M. Barroso n’est pas le seul commissaire à se reconvertir dans des fonctions lucratives : ce fut le cas récemment de Mme Neelie Kroes (Bank of America) et de M. Karel De Gucht, négociateur et thuriféraire du grand marché transatlantique (CVC Partners). M. Mario Draghi est, quant à lui, directement passé de Goldman Sachs à la présidence de la Banque d’Italie, puis à celle de la Banque centrale européenne (BCE) (1).
Ces allers-retours entre public et privé relèvent de pratiques courantes aux États-Unis. Sous la présidence de M. William Clinton, les instigateurs de l’abrogation — réclamée par Wall Street — du Glass-Steagall Act de 1933, qui séparait banques de dépôt et banques d’affaires, se sont facilement reconvertis dans de grands établissements financiers. Le big business sait récompenser ceux qui l’ont bien servi. À la tête de la Réserve fédérale (FED) de 2006 à 2014, M. Ben Bernanke a favorisé la création monétaire au profit des acteurs financiers en déversant 8 000 milliards de dollars dans l’économie au nom du sauvetage des banques. En 2015, il a intégré Citadel, l’un des principaux fonds d’investissement du pays. La même année, M. Timothy Geithner, l’un des protégés de M. Clinton, ancien secrétaire au Trésor de M. Barack Obama, a rejoint Warburg Pincus, un grand fonds d’investissement.
Le monde des affaires sait aussi miser sur ceux qui, demain, pourront faire prévaloir ses intérêts, lui ouvrir les portes des administrations, relayer son discours. Aux États-Unis, bien sûr, mais aussi dans le reste du monde. Cette stratégie permet de rendre désuet le recours aux pots-de-vin et autres enveloppes.

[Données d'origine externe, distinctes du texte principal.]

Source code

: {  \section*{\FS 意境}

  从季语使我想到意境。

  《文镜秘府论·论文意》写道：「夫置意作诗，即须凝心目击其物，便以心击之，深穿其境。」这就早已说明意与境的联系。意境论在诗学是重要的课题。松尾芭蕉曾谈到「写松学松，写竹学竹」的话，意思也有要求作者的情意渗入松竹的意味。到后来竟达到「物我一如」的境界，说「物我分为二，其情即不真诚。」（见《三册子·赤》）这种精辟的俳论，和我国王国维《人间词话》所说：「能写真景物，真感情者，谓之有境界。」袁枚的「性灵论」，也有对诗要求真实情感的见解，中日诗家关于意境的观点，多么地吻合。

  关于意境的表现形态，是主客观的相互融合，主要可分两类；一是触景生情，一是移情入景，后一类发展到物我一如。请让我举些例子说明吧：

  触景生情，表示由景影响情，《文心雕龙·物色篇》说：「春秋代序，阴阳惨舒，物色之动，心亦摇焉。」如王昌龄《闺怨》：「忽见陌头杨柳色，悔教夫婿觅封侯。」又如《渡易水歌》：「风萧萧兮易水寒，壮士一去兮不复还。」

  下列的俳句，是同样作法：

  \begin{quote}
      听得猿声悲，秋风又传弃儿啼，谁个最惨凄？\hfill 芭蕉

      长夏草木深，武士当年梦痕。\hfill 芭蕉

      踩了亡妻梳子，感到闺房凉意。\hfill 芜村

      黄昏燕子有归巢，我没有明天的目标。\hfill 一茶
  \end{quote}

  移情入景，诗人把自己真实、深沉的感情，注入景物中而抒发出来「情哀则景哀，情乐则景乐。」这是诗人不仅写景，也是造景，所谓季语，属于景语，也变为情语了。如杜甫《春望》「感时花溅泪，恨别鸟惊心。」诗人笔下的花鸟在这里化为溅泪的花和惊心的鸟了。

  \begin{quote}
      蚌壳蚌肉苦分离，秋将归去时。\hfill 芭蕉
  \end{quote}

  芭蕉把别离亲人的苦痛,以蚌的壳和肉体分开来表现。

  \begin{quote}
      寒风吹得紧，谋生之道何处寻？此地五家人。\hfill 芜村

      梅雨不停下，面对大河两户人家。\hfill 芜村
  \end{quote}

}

Plus besoin de corrompre ! Fini aussi le chantage direct, les menaces, pour obtenir un marché ou des renseignements. On fait désormais dans le soft power, le lobbying.

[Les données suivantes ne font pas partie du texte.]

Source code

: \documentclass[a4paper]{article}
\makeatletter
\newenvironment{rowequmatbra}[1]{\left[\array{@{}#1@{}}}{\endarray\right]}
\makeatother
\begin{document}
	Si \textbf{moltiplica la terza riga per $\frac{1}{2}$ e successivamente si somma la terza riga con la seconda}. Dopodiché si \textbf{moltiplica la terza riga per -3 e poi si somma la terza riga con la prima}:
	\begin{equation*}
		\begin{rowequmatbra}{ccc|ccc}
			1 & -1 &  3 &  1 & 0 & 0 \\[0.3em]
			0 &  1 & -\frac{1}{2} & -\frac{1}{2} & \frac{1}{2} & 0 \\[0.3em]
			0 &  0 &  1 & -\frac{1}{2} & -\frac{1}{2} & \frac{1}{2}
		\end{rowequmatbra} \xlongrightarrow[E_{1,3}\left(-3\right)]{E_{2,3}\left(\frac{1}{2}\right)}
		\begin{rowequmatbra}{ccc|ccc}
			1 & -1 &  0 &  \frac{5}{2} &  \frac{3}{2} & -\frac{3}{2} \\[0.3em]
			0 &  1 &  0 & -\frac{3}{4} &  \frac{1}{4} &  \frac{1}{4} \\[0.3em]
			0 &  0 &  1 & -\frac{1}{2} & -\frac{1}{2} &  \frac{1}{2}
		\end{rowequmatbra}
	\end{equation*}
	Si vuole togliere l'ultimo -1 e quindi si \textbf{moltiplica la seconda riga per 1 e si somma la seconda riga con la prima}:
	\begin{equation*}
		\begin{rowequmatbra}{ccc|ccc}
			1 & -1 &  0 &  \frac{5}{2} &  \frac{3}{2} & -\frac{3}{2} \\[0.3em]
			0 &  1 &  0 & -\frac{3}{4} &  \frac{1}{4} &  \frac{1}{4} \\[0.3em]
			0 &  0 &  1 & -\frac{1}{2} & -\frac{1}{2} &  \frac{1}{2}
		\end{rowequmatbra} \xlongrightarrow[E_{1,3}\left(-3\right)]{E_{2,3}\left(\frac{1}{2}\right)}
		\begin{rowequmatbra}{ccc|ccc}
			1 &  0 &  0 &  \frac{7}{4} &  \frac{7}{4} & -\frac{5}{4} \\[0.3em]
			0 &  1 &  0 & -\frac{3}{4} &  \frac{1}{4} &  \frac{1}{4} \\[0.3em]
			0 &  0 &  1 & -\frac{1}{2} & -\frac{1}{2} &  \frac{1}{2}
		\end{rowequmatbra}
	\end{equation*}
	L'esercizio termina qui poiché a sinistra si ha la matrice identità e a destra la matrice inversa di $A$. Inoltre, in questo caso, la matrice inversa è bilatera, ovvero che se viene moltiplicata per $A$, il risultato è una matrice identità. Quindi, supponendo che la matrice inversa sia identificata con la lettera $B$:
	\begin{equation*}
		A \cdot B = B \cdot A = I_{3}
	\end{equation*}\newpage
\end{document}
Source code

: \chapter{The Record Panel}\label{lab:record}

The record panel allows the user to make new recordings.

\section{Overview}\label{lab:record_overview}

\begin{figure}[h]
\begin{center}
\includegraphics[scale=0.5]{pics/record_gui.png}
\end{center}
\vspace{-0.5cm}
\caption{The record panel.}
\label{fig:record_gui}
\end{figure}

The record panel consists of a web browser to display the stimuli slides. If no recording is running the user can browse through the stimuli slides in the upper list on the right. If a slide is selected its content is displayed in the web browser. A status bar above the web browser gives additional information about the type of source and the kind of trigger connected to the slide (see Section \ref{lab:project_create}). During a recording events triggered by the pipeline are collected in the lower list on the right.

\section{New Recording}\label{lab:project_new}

Le coup d’envoi en France de cette stratégie de l’influence, que d’aucuns pourraient qualifier de trafic d’influence, a été donné en 1986 lorsque Simon Nora, figure tutélaire et emblématique de la haute administration, a intégré à 65 ans la banque d’affaires Shearson Lehman Brothers, devenue par la suite Lehman Brothers. Au cours de la décennie 1990, la mondialisation a accéléré le pantouflage. Désormais, les grands établissements financiers américains, qui veulent pénétrer le marché français et européen, font leurs emplettes au sein de l’élite hexagonale. Toute une génération d’énarques et d’inspecteurs des finances approche de l’âge de la retraite. Leur salaire en tant que hauts fonctionnaires, dirigeants de banques hier nationalisées ou de grandes entreprises, pour être correct, n’avait cependant rien à voir avec ceux pratiqués outre-Atlantique. Banques et fonds d’investissement leur font miroiter la perspective de gagner en quelques années autant que durant toute leur carrière passée. Tentant ! D’autant qu’ils éprouvent le sentiment d’aller dans le sens de l’histoire.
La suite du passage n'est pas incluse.